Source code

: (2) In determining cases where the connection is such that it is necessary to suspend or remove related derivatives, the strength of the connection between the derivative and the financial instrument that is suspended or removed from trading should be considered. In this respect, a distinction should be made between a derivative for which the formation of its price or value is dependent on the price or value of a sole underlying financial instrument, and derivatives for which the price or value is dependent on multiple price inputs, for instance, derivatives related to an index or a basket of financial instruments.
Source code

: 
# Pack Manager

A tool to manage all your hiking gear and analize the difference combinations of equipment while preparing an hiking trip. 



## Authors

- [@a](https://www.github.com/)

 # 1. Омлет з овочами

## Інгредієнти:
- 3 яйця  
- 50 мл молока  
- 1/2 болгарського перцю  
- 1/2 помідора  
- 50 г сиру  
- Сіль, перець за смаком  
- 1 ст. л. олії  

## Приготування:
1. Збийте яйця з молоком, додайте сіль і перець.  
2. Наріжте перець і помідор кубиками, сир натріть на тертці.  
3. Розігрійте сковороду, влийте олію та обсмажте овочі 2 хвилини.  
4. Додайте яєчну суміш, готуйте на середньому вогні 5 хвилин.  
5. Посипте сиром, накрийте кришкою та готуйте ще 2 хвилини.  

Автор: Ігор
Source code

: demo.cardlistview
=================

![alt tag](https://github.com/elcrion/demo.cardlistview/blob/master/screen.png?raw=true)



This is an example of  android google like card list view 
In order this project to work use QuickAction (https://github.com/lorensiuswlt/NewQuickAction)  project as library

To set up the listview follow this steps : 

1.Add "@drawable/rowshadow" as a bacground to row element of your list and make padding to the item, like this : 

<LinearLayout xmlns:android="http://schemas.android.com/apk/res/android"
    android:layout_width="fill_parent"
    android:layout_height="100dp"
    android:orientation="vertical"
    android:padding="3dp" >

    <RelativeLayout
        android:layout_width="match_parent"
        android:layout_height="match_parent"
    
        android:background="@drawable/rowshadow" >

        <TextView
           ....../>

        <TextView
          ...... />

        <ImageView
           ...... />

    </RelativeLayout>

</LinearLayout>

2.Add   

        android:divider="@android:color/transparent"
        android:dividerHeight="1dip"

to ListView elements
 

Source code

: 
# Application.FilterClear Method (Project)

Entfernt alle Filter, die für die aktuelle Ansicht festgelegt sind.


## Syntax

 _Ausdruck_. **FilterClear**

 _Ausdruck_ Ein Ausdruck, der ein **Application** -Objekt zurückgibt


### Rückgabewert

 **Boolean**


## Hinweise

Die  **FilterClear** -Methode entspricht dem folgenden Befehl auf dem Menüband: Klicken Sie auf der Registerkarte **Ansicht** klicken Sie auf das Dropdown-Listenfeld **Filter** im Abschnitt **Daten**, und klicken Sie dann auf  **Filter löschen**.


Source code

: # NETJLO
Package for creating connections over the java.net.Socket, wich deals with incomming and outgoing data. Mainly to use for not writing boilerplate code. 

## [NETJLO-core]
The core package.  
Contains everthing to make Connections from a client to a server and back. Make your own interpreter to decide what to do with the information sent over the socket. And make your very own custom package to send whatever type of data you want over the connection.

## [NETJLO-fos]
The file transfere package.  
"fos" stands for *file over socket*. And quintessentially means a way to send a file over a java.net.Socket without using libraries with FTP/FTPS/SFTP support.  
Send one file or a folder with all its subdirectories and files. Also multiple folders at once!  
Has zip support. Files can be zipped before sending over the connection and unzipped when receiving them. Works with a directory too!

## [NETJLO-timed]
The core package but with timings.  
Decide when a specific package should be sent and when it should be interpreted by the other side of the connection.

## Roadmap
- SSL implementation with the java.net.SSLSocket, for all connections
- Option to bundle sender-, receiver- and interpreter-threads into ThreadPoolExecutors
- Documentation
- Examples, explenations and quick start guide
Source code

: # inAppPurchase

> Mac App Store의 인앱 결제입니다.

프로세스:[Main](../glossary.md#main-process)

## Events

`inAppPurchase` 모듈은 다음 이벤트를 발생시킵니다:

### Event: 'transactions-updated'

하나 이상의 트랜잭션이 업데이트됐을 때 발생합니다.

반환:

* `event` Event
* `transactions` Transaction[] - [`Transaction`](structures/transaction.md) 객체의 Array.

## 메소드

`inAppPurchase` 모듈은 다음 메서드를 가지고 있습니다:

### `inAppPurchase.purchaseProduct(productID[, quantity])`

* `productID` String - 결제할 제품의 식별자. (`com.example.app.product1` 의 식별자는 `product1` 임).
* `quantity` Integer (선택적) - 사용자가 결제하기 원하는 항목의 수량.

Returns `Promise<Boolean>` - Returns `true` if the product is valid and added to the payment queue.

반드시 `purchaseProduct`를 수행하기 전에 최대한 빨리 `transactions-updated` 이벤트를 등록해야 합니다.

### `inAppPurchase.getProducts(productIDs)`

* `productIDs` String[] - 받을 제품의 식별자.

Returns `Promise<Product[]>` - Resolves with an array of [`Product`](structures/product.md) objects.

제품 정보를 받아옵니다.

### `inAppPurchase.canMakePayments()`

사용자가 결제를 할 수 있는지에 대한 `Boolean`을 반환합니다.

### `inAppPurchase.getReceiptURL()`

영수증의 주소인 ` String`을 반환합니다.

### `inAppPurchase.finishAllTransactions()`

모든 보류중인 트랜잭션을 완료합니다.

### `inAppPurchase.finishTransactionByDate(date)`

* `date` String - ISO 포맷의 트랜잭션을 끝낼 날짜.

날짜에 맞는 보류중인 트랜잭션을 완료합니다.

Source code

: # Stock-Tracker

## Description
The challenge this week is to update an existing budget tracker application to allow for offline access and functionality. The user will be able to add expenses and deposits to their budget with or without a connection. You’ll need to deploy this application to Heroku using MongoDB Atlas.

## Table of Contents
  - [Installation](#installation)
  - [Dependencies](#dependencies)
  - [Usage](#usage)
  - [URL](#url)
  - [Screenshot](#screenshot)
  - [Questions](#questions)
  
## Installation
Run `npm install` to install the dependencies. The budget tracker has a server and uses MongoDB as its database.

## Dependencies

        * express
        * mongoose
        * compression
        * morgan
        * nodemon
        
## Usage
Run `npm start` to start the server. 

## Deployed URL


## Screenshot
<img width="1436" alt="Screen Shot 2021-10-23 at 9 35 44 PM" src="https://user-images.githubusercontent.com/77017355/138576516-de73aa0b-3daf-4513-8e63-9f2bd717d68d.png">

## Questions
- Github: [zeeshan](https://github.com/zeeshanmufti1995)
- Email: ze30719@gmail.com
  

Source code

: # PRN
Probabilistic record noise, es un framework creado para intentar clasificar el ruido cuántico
___
* WHAT TO WORK ON: Write out every record above, word for word.

* TASK RESULT:
Source code

: (2) In determining cases where the connection is such that it is necessary to suspend or remove related derivatives, the strength of the connection between the derivative and the financial instrument that is suspended or removed from trading should be considered. In this respect, a distinction should be made between a derivative for which the formation of its price or value is dependent on the price or value of a sole underlying financial instrument, and derivatives for which the price or value is dependent on multiple price inputs, for instance, derivatives related to an index or a basket of financial instruments.
Source code

: 
# Pack Manager

A tool to manage all your hiking gear and analize the difference combinations of equipment while preparing an hiking trip. 



## Authors

- [@a](https://www.github.com/)

 # 1. Омлет з овочами

## Інгредієнти:
- 3 яйця  
- 50 мл молока  
- 1/2 болгарського перцю  
- 1/2 помідора  
- 50 г сиру  
- Сіль, перець за смаком  
- 1 ст. л. олії  

## Приготування:
1. Збийте яйця з молоком, додайте сіль і перець.  
2. Наріжте перець і помідор кубиками, сир натріть на тертці.  
3. Розігрійте сковороду, влийте олію та обсмажте овочі 2 хвилини.  
4. Додайте яєчну суміш, готуйте на середньому вогні 5 хвилин.  
5. Посипте сиром, накрийте кришкою та готуйте ще 2 хвилини.  

Автор: Ігор
Source code

: demo.cardlistview
=================

![alt tag](https://github.com/elcrion/demo.cardlistview/blob/master/screen.png?raw=true)



This is an example of  android google like card list view 
In order this project to work use QuickAction (https://github.com/lorensiuswlt/NewQuickAction)  project as library

To set up the listview follow this steps : 

1.Add "@drawable/rowshadow" as a bacground to row element of your list and make padding to the item, like this : 

<LinearLayout xmlns:android="http://schemas.android.com/apk/res/android"
    android:layout_width="fill_parent"
    android:layout_height="100dp"
    android:orientation="vertical"
    android:padding="3dp" >

    <RelativeLayout
        android:layout_width="match_parent"
        android:layout_height="match_parent"
    
        android:background="@drawable/rowshadow" >

        <TextView
           ....../>

        <TextView
          ...... />

        <ImageView
           ...... />

    </RelativeLayout>

</LinearLayout>

2.Add   

        android:divider="@android:color/transparent"
        android:dividerHeight="1dip"

to ListView elements
 

Source code

: 
# Application.FilterClear Method (Project)

Entfernt alle Filter, die für die aktuelle Ansicht festgelegt sind.


## Syntax

 _Ausdruck_. **FilterClear**

 _Ausdruck_ Ein Ausdruck, der ein **Application** -Objekt zurückgibt


### Rückgabewert

 **Boolean**


## Hinweise

Die  **FilterClear** -Methode entspricht dem folgenden Befehl auf dem Menüband: Klicken Sie auf der Registerkarte **Ansicht** klicken Sie auf das Dropdown-Listenfeld **Filter** im Abschnitt **Daten**, und klicken Sie dann auf  **Filter löschen**.


Source code

: # NETJLO
Package for creating connections over the java.net.Socket, wich deals with incomming and outgoing data. Mainly to use for not writing boilerplate code. 

## [NETJLO-core]
The core package.  
Contains everthing to make Connections from a client to a server and back. Make your own interpreter to decide what to do with the information sent over the socket. And make your very own custom package to send whatever type of data you want over the connection.

## [NETJLO-fos]
The file transfere package.  
"fos" stands for *file over socket*. And quintessentially means a way to send a file over a java.net.Socket without using libraries with FTP/FTPS/SFTP support.  
Send one file or a folder with all its subdirectories and files. Also multiple folders at once!  
Has zip support. Files can be zipped before sending over the connection and unzipped when receiving them. Works with a directory too!

## [NETJLO-timed]
The core package but with timings.  
Decide when a specific package should be sent and when it should be interpreted by the other side of the connection.

## Roadmap
- SSL implementation with the java.net.SSLSocket, for all connections
- Option to bundle sender-, receiver- and interpreter-threads into ThreadPoolExecutors
- Documentation
- Examples, explenations and quick start guide
Source code

: # inAppPurchase

> Mac App Store의 인앱 결제입니다.

프로세스:[Main](../glossary.md#main-process)

## Events

`inAppPurchase` 모듈은 다음 이벤트를 발생시킵니다:

### Event: 'transactions-updated'

하나 이상의 트랜잭션이 업데이트됐을 때 발생합니다.

반환:

* `event` Event
* `transactions` Transaction[] - [`Transaction`](structures/transaction.md) 객체의 Array.

## 메소드

`inAppPurchase` 모듈은 다음 메서드를 가지고 있습니다:

### `inAppPurchase.purchaseProduct(productID[, quantity])`

* `productID` String - 결제할 제품의 식별자. (`com.example.app.product1` 의 식별자는 `product1` 임).
* `quantity` Integer (선택적) - 사용자가 결제하기 원하는 항목의 수량.

Returns `Promise<Boolean>` - Returns `true` if the product is valid and added to the payment queue.

반드시 `purchaseProduct`를 수행하기 전에 최대한 빨리 `transactions-updated` 이벤트를 등록해야 합니다.

### `inAppPurchase.getProducts(productIDs)`

* `productIDs` String[] - 받을 제품의 식별자.

Returns `Promise<Product[]>` - Resolves with an array of [`Product`](structures/product.md) objects.

제품 정보를 받아옵니다.

### `inAppPurchase.canMakePayments()`

사용자가 결제를 할 수 있는지에 대한 `Boolean`을 반환합니다.

### `inAppPurchase.getReceiptURL()`

영수증의 주소인 ` String`을 반환합니다.

### `inAppPurchase.finishAllTransactions()`

모든 보류중인 트랜잭션을 완료합니다.

### `inAppPurchase.finishTransactionByDate(date)`

* `date` String - ISO 포맷의 트랜잭션을 끝낼 날짜.

날짜에 맞는 보류중인 트랜잭션을 완료합니다.

Source code

: # Stock-Tracker

## Description
The challenge this week is to update an existing budget tracker application to allow for offline access and functionality. The user will be able to add expenses and deposits to their budget with or without a connection. You’ll need to deploy this application to Heroku using MongoDB Atlas.

## Table of Contents
  - [Installation](#installation)
  - [Dependencies](#dependencies)
  - [Usage](#usage)
  - [URL](#url)
  - [Screenshot](#screenshot)
  - [Questions](#questions)
  
## Installation
Run `npm install` to install the dependencies. The budget tracker has a server and uses MongoDB as its database.

## Dependencies

        * express
        * mongoose
        * compression
        * morgan
        * nodemon
        
## Usage
Run `npm start` to start the server. 

## Deployed URL


## Screenshot
<img width="1436" alt="Screen Shot 2021-10-23 at 9 35 44 PM" src="https://user-images.githubusercontent.com/77017355/138576516-de73aa0b-3daf-4513-8e63-9f2bd717d68d.png">

## Questions
- Github: [zeeshan](https://github.com/zeeshanmufti1995)
- Email: ze30719@gmail.com
  

Source code

: # PRN
Probabilistic record noise, es un framework creado para intentar clasificar el ruido cuántico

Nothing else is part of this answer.